Taking something from her bag, she turns and watches me in the way she listened––with silent concentration. As she walks to me, the strength that makes her the most remarkable women I know shows. Every step is laced with confidence. Does she hold judgment? Will she condemn me? I will take whatever I get, whether it be hate or acceptance, but I don’t expect forgiveness. My only hope is that we won’t part on ugliness. Nothing to soil this perfect, last moment. A part of me wishes for her to walk away like this, saying nothing, while another part of me screams to know what she feels, what she thinks.
She stops close to me, way too close. “I’ve been waiting for a long time for you to tell me this, Gabriel.”
She says my name softly, purposefully.
My heart starts beating furiously, blood gushing through my veins, burning my skin. “You knew?”
“From the first moment.”
If she knew, why did she allow things to go this far? Why didn’t she kill me, hurt me, or got one of my ex-bodyguards to take care of me? Where is her revenge? My eyes drop to the object she clutches in her fist. Whatever it is, she waited for my confession before handing it to me. It could be damnation or absolution, but I suspect the first.
I shouldn’t touch her, not after what I admitted, but I can’t help myself. My hands are drawn to the curve of her hips. I cup them and pull her between my legs, staring up at her huge, brown eyes, afraid of what I’ll find there, but there’s no anger, blame, or hurt. Only something beautiful I don’t deserve. I should plead, beg, explain more, try to put the shambles of feelings twisting and tumbling in my heart into sentences, but the only word I can force from the hollowness in my chest is, “How?”
“I don’t need a face to know you.”
Hope blooms inside me, but I squash it. “Why didn’t you say something?”
“There’s only one thing I want to say, and I couldn’t do it until you were honest with me.”
What can she possibly say after everything I told her, after everything my family did to her? Her gaze is soft and filled with something that makes my heart jerk. I never want to forget how she looks, right now, because for the first time in my life someone stares at me with love and loyalty. She will fight for me like no one ever has.

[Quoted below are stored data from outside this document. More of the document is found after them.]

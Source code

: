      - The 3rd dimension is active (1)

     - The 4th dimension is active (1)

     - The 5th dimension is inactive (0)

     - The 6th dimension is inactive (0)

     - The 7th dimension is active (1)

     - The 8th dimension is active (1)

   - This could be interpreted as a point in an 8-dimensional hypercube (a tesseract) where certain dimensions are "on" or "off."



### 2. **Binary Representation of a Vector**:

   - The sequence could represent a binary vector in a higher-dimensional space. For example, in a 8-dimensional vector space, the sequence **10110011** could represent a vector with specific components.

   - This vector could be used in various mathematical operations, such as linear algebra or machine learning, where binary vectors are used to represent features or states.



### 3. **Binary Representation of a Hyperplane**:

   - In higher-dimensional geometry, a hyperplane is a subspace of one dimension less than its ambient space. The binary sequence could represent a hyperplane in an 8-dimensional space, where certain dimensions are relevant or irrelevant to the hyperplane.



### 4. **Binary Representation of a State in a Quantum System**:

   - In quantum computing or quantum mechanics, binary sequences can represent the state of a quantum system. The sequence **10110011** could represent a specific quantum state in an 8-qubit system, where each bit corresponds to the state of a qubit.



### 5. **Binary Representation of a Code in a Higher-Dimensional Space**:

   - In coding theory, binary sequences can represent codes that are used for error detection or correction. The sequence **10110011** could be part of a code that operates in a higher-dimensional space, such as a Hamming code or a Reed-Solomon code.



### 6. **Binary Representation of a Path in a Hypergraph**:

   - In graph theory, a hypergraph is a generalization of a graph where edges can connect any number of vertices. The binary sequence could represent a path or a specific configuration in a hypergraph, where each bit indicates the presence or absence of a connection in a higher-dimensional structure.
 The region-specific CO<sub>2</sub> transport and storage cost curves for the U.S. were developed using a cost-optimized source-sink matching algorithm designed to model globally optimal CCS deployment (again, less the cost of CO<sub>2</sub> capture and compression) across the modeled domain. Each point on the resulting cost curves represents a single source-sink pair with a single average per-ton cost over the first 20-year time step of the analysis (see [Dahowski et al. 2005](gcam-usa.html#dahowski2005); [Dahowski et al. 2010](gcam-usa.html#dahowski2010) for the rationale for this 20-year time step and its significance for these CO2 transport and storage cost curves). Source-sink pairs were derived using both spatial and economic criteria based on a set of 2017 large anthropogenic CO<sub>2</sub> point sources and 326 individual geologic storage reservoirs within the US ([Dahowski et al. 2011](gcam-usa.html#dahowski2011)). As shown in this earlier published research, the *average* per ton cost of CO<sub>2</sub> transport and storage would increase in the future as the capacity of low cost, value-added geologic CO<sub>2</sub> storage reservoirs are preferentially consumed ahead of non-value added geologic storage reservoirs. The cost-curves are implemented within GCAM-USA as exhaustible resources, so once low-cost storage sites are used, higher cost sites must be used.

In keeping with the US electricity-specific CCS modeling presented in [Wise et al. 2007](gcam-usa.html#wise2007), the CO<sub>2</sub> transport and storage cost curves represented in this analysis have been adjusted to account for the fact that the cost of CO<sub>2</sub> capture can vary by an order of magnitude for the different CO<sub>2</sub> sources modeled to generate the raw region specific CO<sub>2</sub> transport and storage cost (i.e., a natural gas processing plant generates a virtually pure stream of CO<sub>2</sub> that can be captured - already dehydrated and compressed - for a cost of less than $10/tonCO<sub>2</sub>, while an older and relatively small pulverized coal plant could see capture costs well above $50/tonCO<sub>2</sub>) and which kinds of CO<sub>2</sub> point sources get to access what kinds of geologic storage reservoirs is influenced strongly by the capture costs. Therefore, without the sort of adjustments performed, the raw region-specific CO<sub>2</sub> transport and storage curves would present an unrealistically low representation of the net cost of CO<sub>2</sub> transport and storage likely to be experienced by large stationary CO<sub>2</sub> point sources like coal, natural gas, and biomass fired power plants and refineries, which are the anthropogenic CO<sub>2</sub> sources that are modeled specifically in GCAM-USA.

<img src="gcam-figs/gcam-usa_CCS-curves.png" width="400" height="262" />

Her lips part with a featherlike breath. “I love you, Gabriel.”
My world and pitiful existence collapse, every defense I cemented into the wall of my life crumbling around me. Regret, joy, hope, disbelief at my incredible, miraculous luck that this amazing feminine creature can love me pour out of me, condensing in big, shameless tears that run over my face.
She leans against me, pressing our skins together. “I tried to tell you, a long time before you left, but you didn’t want to listen. Now, with only the truth between us, you have to believe me.”
I press my face into her stomach, holding onto her like she’s my salvation. “I love you, Valentina. With everything I am. God knows, I tried to stop, to set you free, but I can’t.”
Where do we go from here? How do we pick up the pieces and build a new life as a family?
She answers the question when she opens her hand and holds her palm out to me. “Gregor Malan, will you marry me?”
The platinum of my wedding band makes a perfect shining circle on her skin. I stare at it in disbelief, battling to digest her words.